Nature is restorative and peaceful, and the national parks make that available even for people living in urban areas. The parks help give everyone the chance to get a breath of fresh air and enjoy wildlife and plants. With the help of the Nature Corps, these parks would be preserved for many future generations to enjoy. So maybe someday another girl like me will have the chance to fly kites and hike in these beautiful parks, looking just like they did in my generation.

As the third prize winner, Caroline is directing a $1,000 contribution from the National Park Foundation to Great Falls Park.

Honorable Mention (2)

Kelsey Fosstveit

Mountainville, NY

Twas the day to protect national parks, when all through the USA
Wildlife and natural wonders were stirring, inspiring places must stay
Teddy Roosevelt said the wilderness must be preserved with care
In hopes that treasures of landscapes would always be there
The rare beautiful animals were nestled in lakes, seashores, and caves
While wide open spaces certainly must be saved
And for millions of Americans it is the scene of a family vacation
Vital green space is worth preservation

When out in remote regions arose unspoiled land,
People sprang to natural amusement parks first hand
Away from intrusions of everyday life
Sunrises, whispering breezes and glorious mountains take away strife
The leisure activities improve moods and calm stress
Guided tours and walks in mid-day are best
When, wildlife codes should be obeyed
Flowers, bird's eggs, logs and bush rocks must stay where they stay
Leave your pets at home, so lively and quick
Following National Park's fire regulations aren't a trick

More rapid than ever rubbish must be put in a bin
National Parks are owned by all to win
Now Yellowstone!
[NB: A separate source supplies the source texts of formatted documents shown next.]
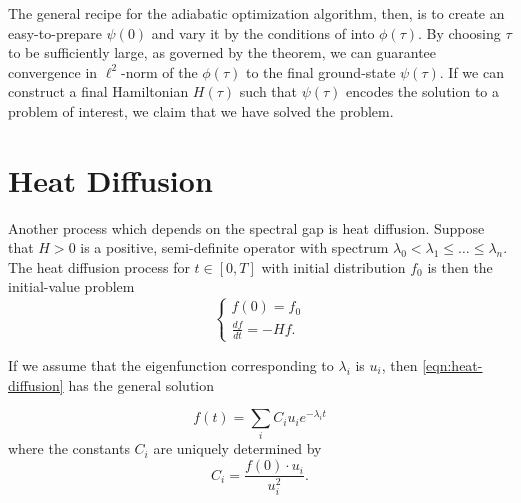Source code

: 	The general recipe for the adiabatic optimization algorithm, then, is to create an easy-to-prepare $\psi(0)$ and vary it by the conditions of  into $\phi(\tau)$. By choosing $\tau$ to be sufficiently large, as governed by the theorem, we can guarantee convergence in $\ell^2$-norm of the $\phi(\tau)$ to the final ground-state $\psi(\tau)$. If we can construct a final Hamiltonian $H(\tau)$ such that $\psi(\tau)$ encodes the solution to a problem of interest, we claim that we have solved the problem. 


\section{Heat Diffusion}\label{sec:heat-diffusion}
    Another process which depends on the spectral gap is heat diffusion. Suppose that $H > 0$ is a positive, semi-definite operator with spectrum $\lambda_0 < \lambda_1 \leq \dots \leq \lambda_n$. The heat diffusion process for $t \in [0,T]$ with initial distribution $f_0$ is then the initial-value problem
    \begin{equation}\label{eqn:heat-diffusion}
        \begin{cases}
            f(0) = f_0 \\
            \frac{d f}{d t} = - H f.
        \end{cases}
    \end{equation}
    
    If we assume that the eigenfunction corresponding to $\lambda_i$ is $u_i$, then \cref{eqn:heat-diffusion} has the general solution
    
    \begin{equation}\label{eqn:heat-sol}
        f(t) = \sum_i C_i u_i e^{-\lambda_i t}
    \end{equation}
    where the constants $C_i$ are uniquely determined by 
    \[
        C_i = \frac{f(0) \cdot u_i}{u_i^2}.
    \]
    
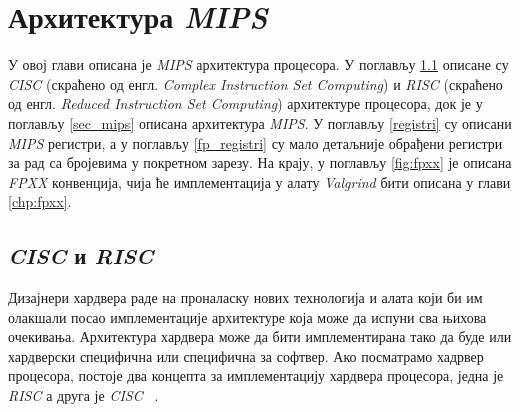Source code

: \documentclass[12pt,oneside]{memoir}
\begin{document}



\chapter{Архитектура \textit{MIPS}}
\label{chp:mips}

\indent У овој глави описана је \textit{MIPS} архитектура процесора. У поглављу \ref{cisc_risc} описане су \textit{CISC} (скраћено од енгл. \textit{Complex Instruction Set Computing}) и \textit{RISC} (скраћено од енгл. \textit{Reduced Instruction Set Computing}) архитектуре процесора, док је у поглављу \ref{sec_mips} описана архитектура \textit{MIPS}. У поглављу  \ref{registri} су описани \textit{MIPS} регистри, а у поглављу \ref{fp_registri} су мало детаљније обрађени регистри за рад са бројевима у покретном зарезу. На крају, у поглављу \ref{fig:fpxx} је описана \textit{FPXX} конвенција, чија ће имплементација у алату \textit{Valgrind} бити описана у глави \ref{chp:fpxx}.

\section{\textit{CISC} и \textit{RISC}}
\label{cisc_risc}

\indent Дизајнери хардвера раде на проналаску нових технологија и алата који би им олакшали посао имплементације архитектуре која може да испуни сва њихова очекивања. Архитектура хардвера може да бити имплементирана тако да буде или хардверски специфична или специфична за софтвер. Ако посматрамо хадрвер процесора, постоје два концепта за имплементацију хардвера процесора, једна је \textit{RISC} а друга је \textit{CISC} ~\cite{rcRef}.
\end{document}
Now Yosemite! Now Bryce and Grand Canyon!
On Arches! On Acadia! On Everglades and Zion
To the top of the earth, the top of the sky
Preservation! Preservation! Preservation we cry!

National Parks Recreational Programs keep us physically fit
Biking, hiking, and swimming, don't let us sit
So plant native plants local to the land
Grasses, flowers, shrubs and trees reinvest with a hand
And then use public transportation while going to the park
The air pollution from cars and trucks will be put in the dark
As we reduce, reuse, recycle we turn the parks around
Critical wildlife habitat will abound
National parks and symbols don't belong to one
Protecting habitats permanently in national parks provides fun!

Tom Goodwin

Raleigh, NC

A park I’ve been to was the Over Mountain Victory Trail of North Carolina. I visited a portion of the trail, but there is only a portion available. This is sad to me because of all the great time periods in America, my favorite is the Revolutionary War. This trail is where the North Carolinians walked from Virginia to South Carolina, where they battled the British on Kings Mountain. I like this trail because I am from North Carolina, I love the Revolution and the North Carolinians were told they couldn’t win this battle, but they did.

Now the trail is somewhat accessible, but only a small part of it. Most of the trail is covered by roads or running through private property. Now I think this a big part of American history that should be uncovered. I think that it would be really good if someone could uncover more of this trail for us and for future generations. My mom knows a guy who actually discovered his ancestor’s grave, along with the graves of other soldiers, by riding up and down that trail. This man could’ve ridden up and down that mountain for years not finding it because it hasn’t been preserved and hasn’t been made a real trail.

Now if the state of North Carolina, the National Park Service or the United States of America put in a little money and some effort, people could walk the same trail their ancestors walked on. I might have had an ancestor that walked on that trail and I would like to walk the same trail as him or her, and I think this would make a great national park and be something to make people proud of their family. But even if we’re not related to the people who walked that trail, we should be aware of the great soldiers that fought in the battle of Kings Mountain and gave us our freedom.